Among these funds, Kensico Capital held the most valuable stake in Dorian LPG Ltd (NYSE:LPG), which was worth $69.8 million at the end of the third quarter. On the second spot was Royce & Associates which amassed $14.6 million worth of shares. GLG Partners, Renaissance Technologies, and Arrowstreet Capital were also very fond of the stock, becoming one of the largest hedge fund holders of the company. In terms of the portfolio weights assigned to each position Kensico Capital allocated the biggest weight to Dorian LPG Ltd (NYSE:LPG), around 1.91% of its 13F portfolio. Dalton Investments is also relatively very bullish on the stock, earmarking 0.77 percent of its 13F equity portfolio to LPG.
Due to the fact that Dorian LPG Ltd (NYSE:LPG) has experienced falling interest from the aggregate hedge fund industry, it’s safe to say that there exists a select few money managers that decided to sell off their entire stakes in the first quarter. At the top of the heap, Bruce Kovner’s Caxton Associates LP dumped the biggest position of the 750 funds watched by Insider Monkey, valued at close to $1 million in stock. Paul Tudor Jones’s fund, Tudor Investment Corp, also dumped its stock, about $1 million worth. These bearish behaviors are interesting, as aggregate hedge fund interest fell by 5 funds in the first quarter.
Let’s check out hedge fund activity in other stocks – not necessarily in the same industry as Dorian LPG Ltd (NYSE:LPG) but similarly valued. These stocks are Winmark Corporation (NASDAQ:WINA), Veeco Instruments Inc. (NASDAQ:VECO), Textainer Group Holdings Limited (NYSE:TGH), and DRDGOLD Ltd. (NYSE:DRD). This group of stocks’ market caps resemble LPG’s market cap.
|Ticker||No of HFs with positions||Total Value of HF Positions (x1000)||Change in HF Position|
View table here if you experience formatting issues.

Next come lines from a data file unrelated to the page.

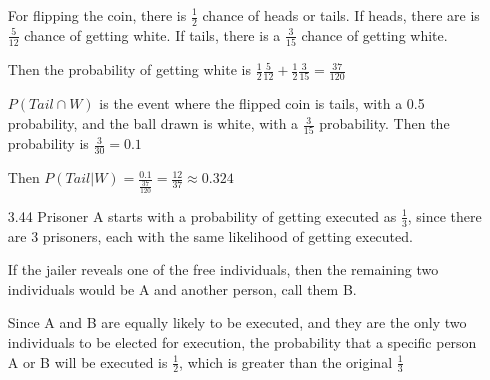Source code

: \documentclass[11pt]{article}
\begin{document}
\begin{itemize}
	For flipping the coin, there is $\frac{1}{2}$ chance of heads or tails. If heads, there are is $\frac{5}{12}$ chance of getting white. If tails, there is a $\frac{3}{15}$ chance of getting white.

	Then the probability of getting white is $\frac{1}{2} \frac{5}{12} + \frac{1}{2} \frac{3}{15} = \frac{37}{120}$

	$P(Tail\cap W)$ is the event where the flipped coin is tails, with a 0.5 probability, and the ball drawn is white, with a $\frac{3}{15}$ probability. Then the probability is $\frac{3}{30} = 0.1$

	Then $P(Tail | W) = \frac{0.1}{\frac{37}{120}} = \frac{12}{37} \approx 0.324$
\item[3.44]
	Prisoner A starts with a probability of getting executed as $\frac{1}{3}$, since there are 3 prisoners, each with the same likelihood of getting executed.

	If the jailer reveals one of the free individuals, then the remaining two individuals would be A and another person, call them B. 

	Since A and B are equally likely to be executed, and they are the only two individuals to be elected for execution, the probability that a specific person A or B will be executed is $\frac{1}{2}$, which is greater than the original $\frac{1}{3}$
\end{itemize}
\end{document}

As you can see these stocks had an average of 9.5 hedge funds with bullish positions and the average amount invested in these stocks was $84 million. That figure was $107 million in LPG’s case. Veeco Instruments Inc. (NASDAQ:VECO) is the most popular stock in this table. On the other hand DRDGOLD Ltd. (NYSE:DRD) is the least popular one with only 2 bullish hedge fund positions. Compared to these stocks Dorian LPG Ltd (NYSE:LPG) is more popular among hedge funds. Our calculations showed that top 10 most popular stocks among hedge funds returned 41.4% in 2019 and outperformed the S&P 500 ETF (SPY) by 10.1 percentage points. These stocks gained 18.6% in 2020 through July 27th and still beat the market by 17.1 percentage points. Unfortunately LPG wasn’t nearly as popular as these 10 stocks and hedge funds that were betting on LPG were disappointed as the stock returned -4.6% since the end of the first quarter and underperformed the market. If you are interested in investing in large cap stocks with huge upside potential, you should check out the top 10 most popular stocks among hedge funds as most of these stocks already outperformed the market in 2020.